Du Jour with Brian Landry
Executive Chef Brian Landry, 32, sounds pretty calm for a guy who has two small children and two big jobs. As executive chef of both Galatoire’s Restaurant in New Orleans and Galatoire’s Bistro in Baton Rouge, Landry burns up Interstate 10 daily, but not before turning out fresh herb-and-cheese omelets for his children, ages 3 and 2. Then it’s off to other bosses who want Landry to guard the reliability of a New Orleans institution, while creating a name for its young Baton Rouge outpost.
“They’re very different restaurants,” Landry says, “My job is to make sure that the food is consistent at both.” Landry grew up in New Orleans, where he cut his culinary teeth using the region’s bounty. Family fishing trips off the coast of Venice, La., provided great fodder, and the chef’s favorite meal today is still a just-caught speckled trout, redfish or drum filleted and sautéed. “We have access to some of the freshest seafood around in this state,” he says. After graduating from Jesuit High School, Landry earned undergraduate degrees in biology and philosophy from the University of Alabama and planned to go to medical school. But food science trumped biological science, and Landry entered Johnson & Wales University instead. Armed with a degree in the culinary arts, he trained at the Charleston Grill, and under respected New Orleans chefs Rene Bajeux (Rene Bistro), Kevin Vizard (Vizard’s) and Gerard Maras (Ralph’s on the Park), before taking the helm at Galatoire’s.

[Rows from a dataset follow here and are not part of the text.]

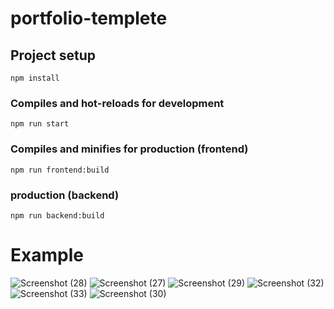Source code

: # portfolio-templete


## Project setup
```
npm install
```

### Compiles and hot-reloads for development
```
npm run start
```

### Compiles and minifies for production (frontend)
```
npm run frontend:build
```

### production (backend)
```
npm run backend:build
```

# Example

![Screenshot (28)](https://github.com/devilx2055/portfolio-23/assets/85941322/9ed1fa80-f913-480f-bb4d-f43c4f46df77)
![Screenshot (27)](https://github.com/devilx2055/portfolio-23/assets/85941322/f4c7507d-88e0-4af4-a97d-12fe7cb0ee2a)
![Screenshot (29)](https://github.com/devilx2055/portfolio-23/assets/85941322/e8667249-8bc4-4afc-b33e-565f5aef244b)
![Screenshot (32)](https://github.com/devilx2055/portfolio-23/assets/85941322/b264006c-5fc0-4cb4-8dae-af278d3740e8)
![Screenshot (33)](https://github.com/devilx2055/portfolio-23/assets/85941322/a11962d3-abcd-4fdf-ba7b-3109f453cbb9)
![Screenshot (30)](https://github.com/devilx2055/portfolio-23/assets/85941322/2f09dc73-214d-402d-b07c-3ea1046f4874)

While the 103-year-old Galatoire’s relishes its resistance to change, Galatoire’s Bistro, Landry says, provides creative opportunities. Some dishes that have been well-received by Capital Region diners, like shrimp and grits in spicy tasso broth and duck crepes with house-made boursin, have also gone on to an enthusiastic reception in New Orleans. “It’s been a great place to try out new dishes,” he says. “We’re here to stay.”